If our experience with the contrasting ride served up by the R-Design and Momentum-specced XC40s we recently tested is anything to go by, it’s likely that opting for the Momentum specification, with its plumper tyres and softer suspension setup, will iron out those kinks in the XC60.
While the T6 may be a consummate cruiser, its engine packs a punch few of its rivals can match. In fact, the engine outputs of other SUVs in that price bracket top out at 185 kW. The T6’s turbo- and supercharged petrol unit serves up 235 kW, skirting close to the X3 M40i’s 265 kW output (for which you’d have to shell out in excess of R200 000 extra).
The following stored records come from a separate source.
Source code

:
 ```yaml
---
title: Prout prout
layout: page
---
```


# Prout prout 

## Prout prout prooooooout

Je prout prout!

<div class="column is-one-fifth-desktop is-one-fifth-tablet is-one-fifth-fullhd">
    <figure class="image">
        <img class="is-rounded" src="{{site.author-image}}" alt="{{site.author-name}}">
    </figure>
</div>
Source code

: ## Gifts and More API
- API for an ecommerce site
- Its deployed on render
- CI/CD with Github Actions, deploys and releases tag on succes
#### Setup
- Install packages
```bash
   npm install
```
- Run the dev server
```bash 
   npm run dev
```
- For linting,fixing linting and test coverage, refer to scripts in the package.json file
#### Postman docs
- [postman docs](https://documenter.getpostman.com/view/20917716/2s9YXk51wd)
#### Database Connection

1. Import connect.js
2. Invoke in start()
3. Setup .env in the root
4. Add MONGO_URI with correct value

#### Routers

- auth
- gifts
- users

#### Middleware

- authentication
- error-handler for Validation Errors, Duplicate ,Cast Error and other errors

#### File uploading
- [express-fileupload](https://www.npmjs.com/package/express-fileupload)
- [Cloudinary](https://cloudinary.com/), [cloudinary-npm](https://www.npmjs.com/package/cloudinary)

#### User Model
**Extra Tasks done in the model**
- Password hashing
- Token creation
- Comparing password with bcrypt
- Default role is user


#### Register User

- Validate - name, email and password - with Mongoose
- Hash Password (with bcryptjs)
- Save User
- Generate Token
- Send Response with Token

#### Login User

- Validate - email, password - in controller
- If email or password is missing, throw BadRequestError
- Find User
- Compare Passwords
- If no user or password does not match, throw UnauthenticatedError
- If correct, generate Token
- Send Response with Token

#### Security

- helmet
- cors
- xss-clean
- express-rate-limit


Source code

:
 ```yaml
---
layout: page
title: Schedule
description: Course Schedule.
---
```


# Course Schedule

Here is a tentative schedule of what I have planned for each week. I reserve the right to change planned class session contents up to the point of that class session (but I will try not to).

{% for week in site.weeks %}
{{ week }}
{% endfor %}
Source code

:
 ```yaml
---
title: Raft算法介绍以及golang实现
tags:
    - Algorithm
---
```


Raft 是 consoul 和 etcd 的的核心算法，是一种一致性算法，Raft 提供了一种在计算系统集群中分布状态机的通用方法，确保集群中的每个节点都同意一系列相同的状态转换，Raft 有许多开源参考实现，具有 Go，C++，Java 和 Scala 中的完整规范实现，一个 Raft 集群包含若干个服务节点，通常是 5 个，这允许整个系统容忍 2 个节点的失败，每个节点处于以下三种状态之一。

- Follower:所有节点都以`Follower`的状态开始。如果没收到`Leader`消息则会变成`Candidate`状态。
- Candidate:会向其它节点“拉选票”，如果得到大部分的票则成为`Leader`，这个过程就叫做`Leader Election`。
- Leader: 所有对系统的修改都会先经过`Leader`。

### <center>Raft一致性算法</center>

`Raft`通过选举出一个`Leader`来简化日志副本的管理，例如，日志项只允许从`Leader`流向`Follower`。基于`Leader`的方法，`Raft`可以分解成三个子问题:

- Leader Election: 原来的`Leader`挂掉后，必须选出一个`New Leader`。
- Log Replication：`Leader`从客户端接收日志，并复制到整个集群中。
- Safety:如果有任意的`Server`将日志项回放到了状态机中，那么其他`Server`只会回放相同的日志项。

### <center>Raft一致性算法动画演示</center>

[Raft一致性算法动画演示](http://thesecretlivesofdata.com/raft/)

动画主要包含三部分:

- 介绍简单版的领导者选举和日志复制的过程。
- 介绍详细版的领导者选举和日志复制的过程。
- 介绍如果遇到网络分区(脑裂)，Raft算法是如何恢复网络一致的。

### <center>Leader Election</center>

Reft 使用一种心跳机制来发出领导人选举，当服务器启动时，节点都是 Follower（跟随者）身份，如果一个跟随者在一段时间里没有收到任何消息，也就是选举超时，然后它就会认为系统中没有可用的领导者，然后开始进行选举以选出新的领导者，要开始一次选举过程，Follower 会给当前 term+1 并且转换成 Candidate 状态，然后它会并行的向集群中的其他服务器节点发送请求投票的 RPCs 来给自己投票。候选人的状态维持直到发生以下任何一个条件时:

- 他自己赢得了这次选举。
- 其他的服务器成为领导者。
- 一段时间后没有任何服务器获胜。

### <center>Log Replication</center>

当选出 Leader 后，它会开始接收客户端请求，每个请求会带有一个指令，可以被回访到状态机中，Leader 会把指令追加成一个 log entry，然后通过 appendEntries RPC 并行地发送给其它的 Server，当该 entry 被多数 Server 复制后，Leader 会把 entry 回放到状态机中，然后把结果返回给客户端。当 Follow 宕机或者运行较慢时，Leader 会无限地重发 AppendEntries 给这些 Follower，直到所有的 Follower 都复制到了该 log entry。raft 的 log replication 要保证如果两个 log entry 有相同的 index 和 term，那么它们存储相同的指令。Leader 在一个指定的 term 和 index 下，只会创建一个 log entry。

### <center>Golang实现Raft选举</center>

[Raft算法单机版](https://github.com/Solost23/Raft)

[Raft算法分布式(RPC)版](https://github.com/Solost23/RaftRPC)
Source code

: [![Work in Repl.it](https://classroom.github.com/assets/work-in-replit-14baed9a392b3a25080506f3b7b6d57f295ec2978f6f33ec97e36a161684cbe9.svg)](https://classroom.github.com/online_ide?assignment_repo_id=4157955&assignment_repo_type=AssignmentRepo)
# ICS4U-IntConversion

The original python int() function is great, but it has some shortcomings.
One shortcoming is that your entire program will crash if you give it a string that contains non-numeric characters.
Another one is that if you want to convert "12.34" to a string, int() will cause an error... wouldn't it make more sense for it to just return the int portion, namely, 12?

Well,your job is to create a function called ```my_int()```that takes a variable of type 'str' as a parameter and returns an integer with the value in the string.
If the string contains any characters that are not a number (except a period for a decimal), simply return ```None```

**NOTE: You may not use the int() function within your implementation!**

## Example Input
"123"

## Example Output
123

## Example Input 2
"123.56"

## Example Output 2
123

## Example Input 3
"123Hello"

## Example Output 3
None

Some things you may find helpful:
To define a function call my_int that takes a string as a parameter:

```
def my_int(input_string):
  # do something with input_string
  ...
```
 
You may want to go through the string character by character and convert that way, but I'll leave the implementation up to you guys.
It’s not, however, the most charismatic unit we’ve encountered. Although decently refined, it becomes more ragged than its German rivals when the rev needle climbs towards the red. Volvo claims the adoption of a two-stage forced-induction setup, where a small supercharger provides low-end boost before the larger turbo spools up to feed the top end, allows it to squeeze six-cylinder performance out of a four-cylinder engine. Such claims are usually taken with a generous pinch of condiment, so we were initially taken aback by the performance times that the T6 posted.
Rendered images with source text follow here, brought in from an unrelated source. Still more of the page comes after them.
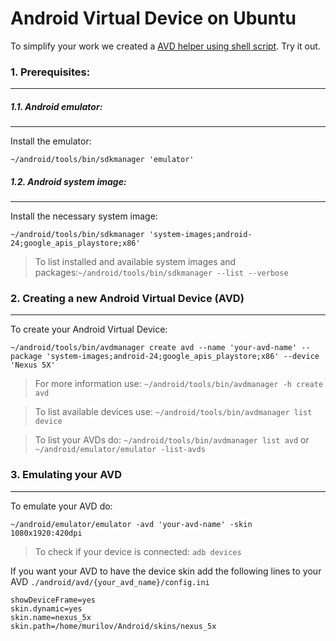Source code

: # Android Virtual Device on Ubuntu
To simplify your work we created a [AVD helper using shell script](docs/avd-helper). Try it out.    
### 1. Prerequisites:
------
##### 1.1. Android emulator:
------
Install the emulator:
```
~/android/tools/bin/sdkmanager 'emulator'
```
##### 1.2. Android system image:
------
Install the necessary system image:
```
~/android/tools/bin/sdkmanager 'system-images;android-24;google_apis_playstore;x86'
```
> To list installed and available system images and packages:```~/android/tools/bin/sdkmanager --list --verbose```

### 2. Creating a new Android Virtual Device (AVD)
------
To create your Android Virtual Device:
```
~/android/tools/bin/avdmanager create avd --name 'your-avd-name' --package 'system-images;android-24;google_apis_playstore;x86' --device 'Nexus 5X'
```
>For more information use: ```~/android/tools/bin/avdmanager -h create avd```

>To list available devices use: ```~/android/tools/bin/avdmanager list device```

>To list your AVDs do: ```~/android/tools/bin/avdmanager list avd``` or ```~/android/emulator/emulator -list-avds```

### 3. Emulating your AVD
------
To emulate your AVD do:
```
~/android/emulator/emulator -avd 'your-avd-name' -skin 1080x1920:420dpi
```

> To check if your device is connected: ```adb devices```

If you want your AVD to have the device skin add the following lines to your AVD `./android/avd/{your_avd_name}/config.ini`
```
showDeviceFrame=yes
skin.dynamic=yes
skin.name=nexus_5x
skin.path=/home/murilov/Android/skins/nexus_5x
```
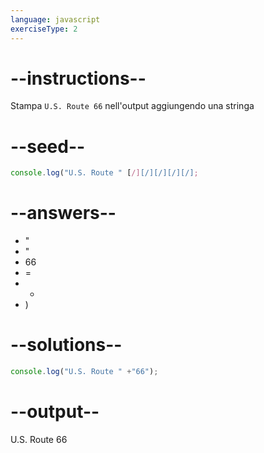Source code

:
 ```yaml
---
language: javascript
exerciseType: 2
---
```


# --instructions--

Stampa `U.S. Route 66` nell'output aggiungendo una stringa

# --seed--

```javascript
console.log("U.S. Route " [/][/][/][/][/];
```

# --answers--

- "
- "
- 66
- =
- +
- )

# --solutions--

```javascript
console.log("U.S. Route " +"66");
```

# --output--

U.S. Route 66
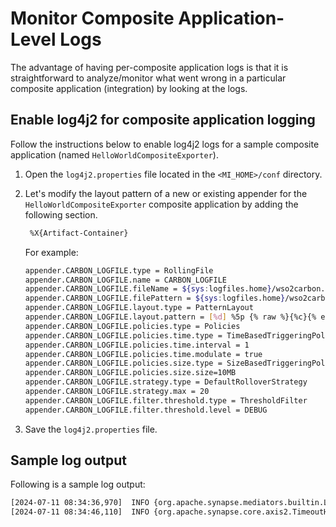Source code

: # Monitor Composite Application-Level Logs

The advantage of having per-composite application logs is that it is straightforward to analyze/monitor what went wrong in a particular composite application (integration) by looking at the logs. 

## Enable log4j2 for composite application logging

Follow the instructions below to enable log4j2 logs for a sample composite application (named `HelloWorldCompositeExporter`).

1. Open the `log4j2.properties` file located in the `<MI_HOME>/conf` directory. 
2. Let's modify the layout pattern of a new or existing appender for the `HelloWorldCompositeExporter` composite application by adding the following section.

    ```bash
     %X{Artifact-Container}
    ```
    
    
    For example:

    ```bash
    appender.CARBON_LOGFILE.type = RollingFile
    appender.CARBON_LOGFILE.name = CARBON_LOGFILE
    appender.CARBON_LOGFILE.fileName = ${sys:logfiles.home}/wso2carbon.log
    appender.CARBON_LOGFILE.filePattern = ${sys:logfiles.home}/wso2carbon-%d{MM-dd-yyyy}.log
    appender.CARBON_LOGFILE.layout.type = PatternLayout
    appender.CARBON_LOGFILE.layout.pattern = [%d] %5p {% raw %}{%c}{% endraw %}  |%X{Artifact-Container}| - %m%ex%n
    appender.CARBON_LOGFILE.policies.type = Policies
    appender.CARBON_LOGFILE.policies.time.type = TimeBasedTriggeringPolicy
    appender.CARBON_LOGFILE.policies.time.interval = 1
    appender.CARBON_LOGFILE.policies.time.modulate = true
    appender.CARBON_LOGFILE.policies.size.type = SizeBasedTriggeringPolicy
    appender.CARBON_LOGFILE.policies.size.size=10MB
    appender.CARBON_LOGFILE.strategy.type = DefaultRolloverStrategy
    appender.CARBON_LOGFILE.strategy.max = 20
    appender.CARBON_LOGFILE.filter.threshold.type = ThresholdFilter
    appender.CARBON_LOGFILE.filter.threshold.level = DEBUG
    ```

3. Save the `log4j2.properties` file.

## Sample log output

Following is a sample log output:

```bash
[2024-07-11 08:34:36,970]  INFO {org.apache.synapse.mediators.builtin.LogMediator}  |[ Deployed From Artifact Container: HelloWorldCompositeExporter ] | - {api:testAPI} SampleLog = started
[2024-07-11 08:34:46,110]  INFO {org.apache.synapse.core.axis2.TimeoutHandler}  |[ Deployed From Artifact Container: HelloWorldCompositeExporter ] | - This engine will expire all callbacks after GLOBAL_TIMEOUT: 120 seconds, irrespective of the timeout action, after the specified or optional timeout
```
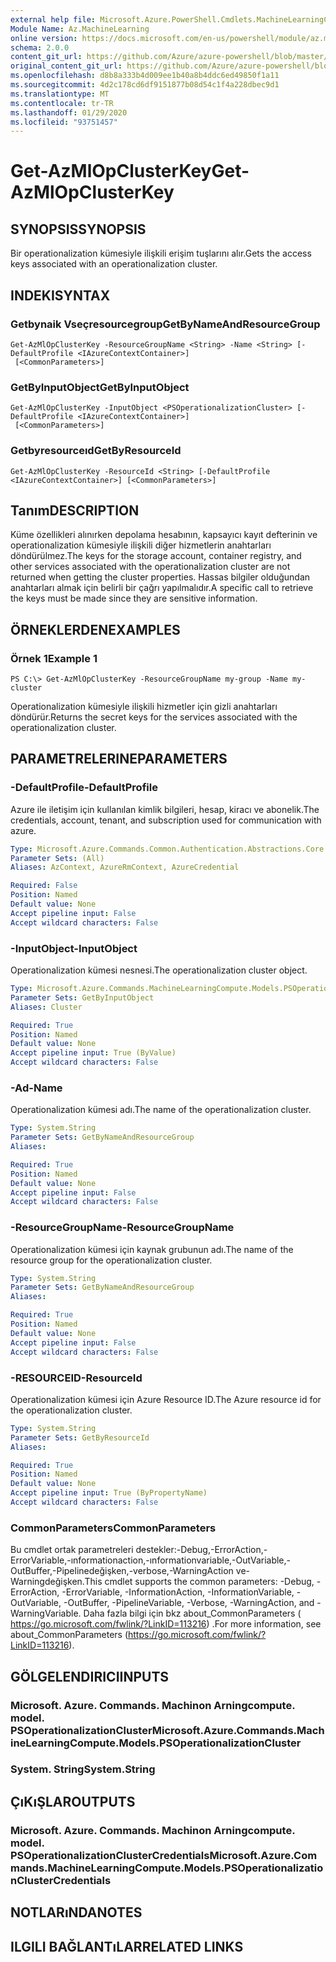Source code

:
 ```yaml
---
external help file: Microsoft.Azure.PowerShell.Cmdlets.MachineLearningCompute.dll-Help.xml
Module Name: Az.MachineLearning
online version: https://docs.microsoft.com/en-us/powershell/module/az.machinelearning/get-azmlopclusterkey
schema: 2.0.0
content_git_url: https://github.com/Azure/azure-powershell/blob/master/src/MachineLearning/MachineLearning/help/Get-AzMlOpClusterKey.md
original_content_git_url: https://github.com/Azure/azure-powershell/blob/master/src/MachineLearning/MachineLearning/help/Get-AzMlOpClusterKey.md
ms.openlocfilehash: d8b8a333b4d009ee1b40a8b4ddc6ed49850f1a11
ms.sourcegitcommit: 4d2c178cd6df9151877b08d54c1f4a228dbec9d1
ms.translationtype: MT
ms.contentlocale: tr-TR
ms.lasthandoff: 01/29/2020
ms.locfileid: "93751457"
---
```

# <span data-ttu-id="3b376-101">Get-AzMlOpClusterKey</span><span class="sxs-lookup"><span data-stu-id="3b376-101">Get-AzMlOpClusterKey</span></span>

## <span data-ttu-id="3b376-102">SYNOPSIS</span><span class="sxs-lookup"><span data-stu-id="3b376-102">SYNOPSIS</span></span>
<span data-ttu-id="3b376-103">Bir operationalization kümesiyle ilişkili erişim tuşlarını alır.</span><span class="sxs-lookup"><span data-stu-id="3b376-103">Gets the access keys associated with an operationalization cluster.</span></span>

## <span data-ttu-id="3b376-104">INDEKI</span><span class="sxs-lookup"><span data-stu-id="3b376-104">SYNTAX</span></span>

### <span data-ttu-id="3b376-105">Getbynaik Vseçresourcegroup</span><span class="sxs-lookup"><span data-stu-id="3b376-105">GetByNameAndResourceGroup</span></span>
```
Get-AzMlOpClusterKey -ResourceGroupName <String> -Name <String> [-DefaultProfile <IAzureContextContainer>]
 [<CommonParameters>]
```

### <span data-ttu-id="3b376-106">GetByInputObject</span><span class="sxs-lookup"><span data-stu-id="3b376-106">GetByInputObject</span></span>
```
Get-AzMlOpClusterKey -InputObject <PSOperationalizationCluster> [-DefaultProfile <IAzureContextContainer>]
 [<CommonParameters>]
```

### <span data-ttu-id="3b376-107">Getbyresourceıd</span><span class="sxs-lookup"><span data-stu-id="3b376-107">GetByResourceId</span></span>
```
Get-AzMlOpClusterKey -ResourceId <String> [-DefaultProfile <IAzureContextContainer>] [<CommonParameters>]
```

## <span data-ttu-id="3b376-108">Tanım</span><span class="sxs-lookup"><span data-stu-id="3b376-108">DESCRIPTION</span></span>
<span data-ttu-id="3b376-109">Küme özellikleri alınırken depolama hesabının, kapsayıcı kayıt defterinin ve operationalization kümesiyle ilişkili diğer hizmetlerin anahtarları döndürülmez.</span><span class="sxs-lookup"><span data-stu-id="3b376-109">The keys for the storage account, container registry, and other services associated with the operationalization cluster are not returned when getting the cluster properties.</span></span> <span data-ttu-id="3b376-110">Hassas bilgiler olduğundan anahtarları almak için belirli bir çağrı yapılmalıdır.</span><span class="sxs-lookup"><span data-stu-id="3b376-110">A specific call to retrieve the keys must be made since they are sensitive information.</span></span>

## <span data-ttu-id="3b376-111">ÖRNEKLERDEN</span><span class="sxs-lookup"><span data-stu-id="3b376-111">EXAMPLES</span></span>

### <span data-ttu-id="3b376-112">Örnek 1</span><span class="sxs-lookup"><span data-stu-id="3b376-112">Example 1</span></span>
```
PS C:\> Get-AzMlOpClusterKey -ResourceGroupName my-group -Name my-cluster
```

<span data-ttu-id="3b376-113">Operationalization kümesiyle ilişkili hizmetler için gizli anahtarları döndürür.</span><span class="sxs-lookup"><span data-stu-id="3b376-113">Returns the secret keys for the services associated with the operationalization cluster.</span></span>

## <span data-ttu-id="3b376-114">PARAMETRELERINE</span><span class="sxs-lookup"><span data-stu-id="3b376-114">PARAMETERS</span></span>

### <span data-ttu-id="3b376-115">-DefaultProfile</span><span class="sxs-lookup"><span data-stu-id="3b376-115">-DefaultProfile</span></span>
<span data-ttu-id="3b376-116">Azure ile iletişim için kullanılan kimlik bilgileri, hesap, kiracı ve abonelik.</span><span class="sxs-lookup"><span data-stu-id="3b376-116">The credentials, account, tenant, and subscription used for communication with azure.</span></span>

```yaml
Type: Microsoft.Azure.Commands.Common.Authentication.Abstractions.Core.IAzureContextContainer
Parameter Sets: (All)
Aliases: AzContext, AzureRmContext, AzureCredential

Required: False
Position: Named
Default value: None
Accept pipeline input: False
Accept wildcard characters: False
```

### <span data-ttu-id="3b376-117">-InputObject</span><span class="sxs-lookup"><span data-stu-id="3b376-117">-InputObject</span></span>
<span data-ttu-id="3b376-118">Operationalization kümesi nesnesi.</span><span class="sxs-lookup"><span data-stu-id="3b376-118">The operationalization cluster object.</span></span>

```yaml
Type: Microsoft.Azure.Commands.MachineLearningCompute.Models.PSOperationalizationCluster
Parameter Sets: GetByInputObject
Aliases: Cluster

Required: True
Position: Named
Default value: None
Accept pipeline input: True (ByValue)
Accept wildcard characters: False
```

### <span data-ttu-id="3b376-119">-Ad</span><span class="sxs-lookup"><span data-stu-id="3b376-119">-Name</span></span>
<span data-ttu-id="3b376-120">Operationalization kümesi adı.</span><span class="sxs-lookup"><span data-stu-id="3b376-120">The name of the operationalization cluster.</span></span>

```yaml
Type: System.String
Parameter Sets: GetByNameAndResourceGroup
Aliases:

Required: True
Position: Named
Default value: None
Accept pipeline input: False
Accept wildcard characters: False
```

### <span data-ttu-id="3b376-121">-ResourceGroupName</span><span class="sxs-lookup"><span data-stu-id="3b376-121">-ResourceGroupName</span></span>
<span data-ttu-id="3b376-122">Operationalization kümesi için kaynak grubunun adı.</span><span class="sxs-lookup"><span data-stu-id="3b376-122">The name of the resource group for the operationalization cluster.</span></span>

```yaml
Type: System.String
Parameter Sets: GetByNameAndResourceGroup
Aliases:

Required: True
Position: Named
Default value: None
Accept pipeline input: False
Accept wildcard characters: False
```

### <span data-ttu-id="3b376-123">-RESOURCEID</span><span class="sxs-lookup"><span data-stu-id="3b376-123">-ResourceId</span></span>
<span data-ttu-id="3b376-124">Operationalization kümesi için Azure Resource ID.</span><span class="sxs-lookup"><span data-stu-id="3b376-124">The Azure resource id for the operationalization cluster.</span></span>

```yaml
Type: System.String
Parameter Sets: GetByResourceId
Aliases:

Required: True
Position: Named
Default value: None
Accept pipeline input: True (ByPropertyName)
Accept wildcard characters: False
```

### <span data-ttu-id="3b376-125">CommonParameters</span><span class="sxs-lookup"><span data-stu-id="3b376-125">CommonParameters</span></span>
<span data-ttu-id="3b376-126">Bu cmdlet ortak parametreleri destekler:-Debug,-ErrorAction,-ErrorVariable,-ınformationaction,-ınformationvariable,-OutVariable,-OutBuffer,-Pipelinedeğişken,-verbose,-WarningAction ve-Warningdeğişken.</span><span class="sxs-lookup"><span data-stu-id="3b376-126">This cmdlet supports the common parameters: -Debug, -ErrorAction, -ErrorVariable, -InformationAction, -InformationVariable, -OutVariable, -OutBuffer, -PipelineVariable, -Verbose, -WarningAction, and -WarningVariable.</span></span> <span data-ttu-id="3b376-127">Daha fazla bilgi için bkz about_CommonParameters ( https://go.microsoft.com/fwlink/?LinkID=113216) .</span><span class="sxs-lookup"><span data-stu-id="3b376-127">For more information, see about_CommonParameters (https://go.microsoft.com/fwlink/?LinkID=113216).</span></span>

## <span data-ttu-id="3b376-128">GÖLGELENDIRICI</span><span class="sxs-lookup"><span data-stu-id="3b376-128">INPUTS</span></span>

### <span data-ttu-id="3b376-129">Microsoft. Azure. Commands. Machinon Arningcompute. model. PSOperationalizationCluster</span><span class="sxs-lookup"><span data-stu-id="3b376-129">Microsoft.Azure.Commands.MachineLearningCompute.Models.PSOperationalizationCluster</span></span>

### <span data-ttu-id="3b376-130">System. String</span><span class="sxs-lookup"><span data-stu-id="3b376-130">System.String</span></span>

## <span data-ttu-id="3b376-131">ÇıKıŞLAR</span><span class="sxs-lookup"><span data-stu-id="3b376-131">OUTPUTS</span></span>

### <span data-ttu-id="3b376-132">Microsoft. Azure. Commands. Machinon Arningcompute. model. PSOperationalizationClusterCredentials</span><span class="sxs-lookup"><span data-stu-id="3b376-132">Microsoft.Azure.Commands.MachineLearningCompute.Models.PSOperationalizationClusterCredentials</span></span>

## <span data-ttu-id="3b376-133">NOTLARıNDA</span><span class="sxs-lookup"><span data-stu-id="3b376-133">NOTES</span></span>

## <span data-ttu-id="3b376-134">ILGILI BAĞLANTıLAR</span><span class="sxs-lookup"><span data-stu-id="3b376-134">RELATED LINKS</span></span>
The gearbox’s smooth, well-mapped shifts and the assured roadholding afforded by the AWD system masked an impressive turn of pace, with the XC60 posting a 0-100 km/h time of 6,5 seconds that, fittingly enough, is between four- and six-cylinder territories. This unit’s fuel economy is a similar story, with its 8,8 L/100 km on our mixed-use fuel run being neither immensely frugal, nor unbearably heavy.
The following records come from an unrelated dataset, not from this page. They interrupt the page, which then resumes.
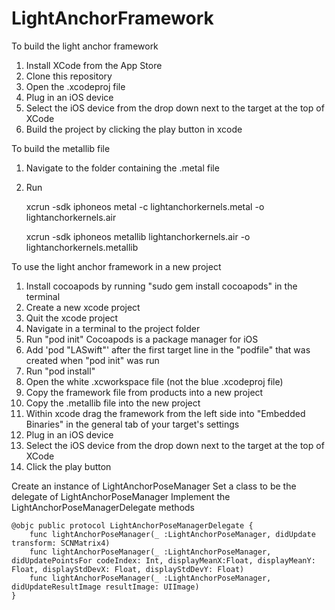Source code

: # LightAnchorFramework

To build the light anchor framework

1. Install XCode from the App Store
1. Clone this repository
1. Open the .xcodeproj file
1. Plug in an iOS device
1. Select the iOS device from the drop down next to the target at the top of XCode
1. Build the project by clicking the play button in xcode

To build the metallib file

1. Navigate to the folder containing the .metal file
1. Run

    xcrun -sdk iphoneos metal -c lightanchorkernels.metal -o lightanchorkernels.air
    
    xcrun -sdk iphoneos metallib lightanchorkernels.air -o lightanchorkernels.metallib


To use the light anchor framework in a new project

1. Install cocoapods by running "sudo gem install cocoapods" in the terminal
1. Create a new xcode project
1. Quit the xcode project
1. Navigate in a terminal to the project folder
1. Run "pod init"  Cocoapods is a package manager for iOS
1. Add 'pod "LASwift"' after the first target line in the "podfile" that was created when "pod init" was run
1. Run "pod install"
1. Open the white .xcworkspace file (not the blue .xcodeproj file)
1. Copy the framework file from products into a new project    
1. Copy the .metallib file into the new project
1. Within xcode drag the framework from the left side into "Embedded Binaries" in the general tab of your target's settings
1. Plug in an iOS device
1. Select the iOS device from the drop down next to the target at the top of XCode
1. Click the play button

Create an instance of LightAnchorPoseManager
Set a class to be the delegate of LightAnchorPoseManager
Implement the LightAnchorPoseManagerDelegate methods 
```
@objc public protocol LightAnchorPoseManagerDelegate {
    func lightAnchorPoseManager(_ :LightAnchorPoseManager, didUpdate transform: SCNMatrix4)
    func lightAnchorPoseManager(_ :LightAnchorPoseManager, didUpdatePointsFor codeIndex: Int, displayMeanX:Float, displayMeanY: Float, displayStdDevX: Float, displayStdDevY: Float)
    func lightAnchorPoseManager(_ :LightAnchorPoseManager, didUpdateResultImage resultImage: UIImage)
}
```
As is the case with its stablemates, the XC60 is generously equipped but, given its competitive pricing, potential buyers could well opt for one of the three kit packages on offer: R-Design Plus; R-Design Premium Plus; and Driver Support Pack. Considering the similarity between the R-Design Plus and Premium Plus packages is essentially the inclusion of aBowers & Wilkins audio system (the Premium Plus package saves around R10 000 compared to speccing this R40 050 audio system to the Plus pack), it would make good sense to instead opt for the Plus Pack and Driver Support Pack at a price of R68 750. This gives you most of the niceties (adaptive LED headlamps, heated seats, 360-degree camera, keyless entry and smartphone integration for the infotainment system among the number), along with Volvo’s suite of semi-autonomous driver systems and a head-up display.
Being imbued with the DNA of siblings that already carry a considerable weight of aesthetic appeal and capability was always going to be something of a double-edged sword for the XC60.
But, given the manner in which it acquits itself as both a comfortable cruiser with a pinch of pace, as well as being packaged in such a way that the lifestyle and family bases are covered, makes it an impressively balanced product. Factor in competitive pricing and it looks as though the XC60 sits smack-bang in the middle of XC range in pretty much every respect. Volvo has indeed got this one just right.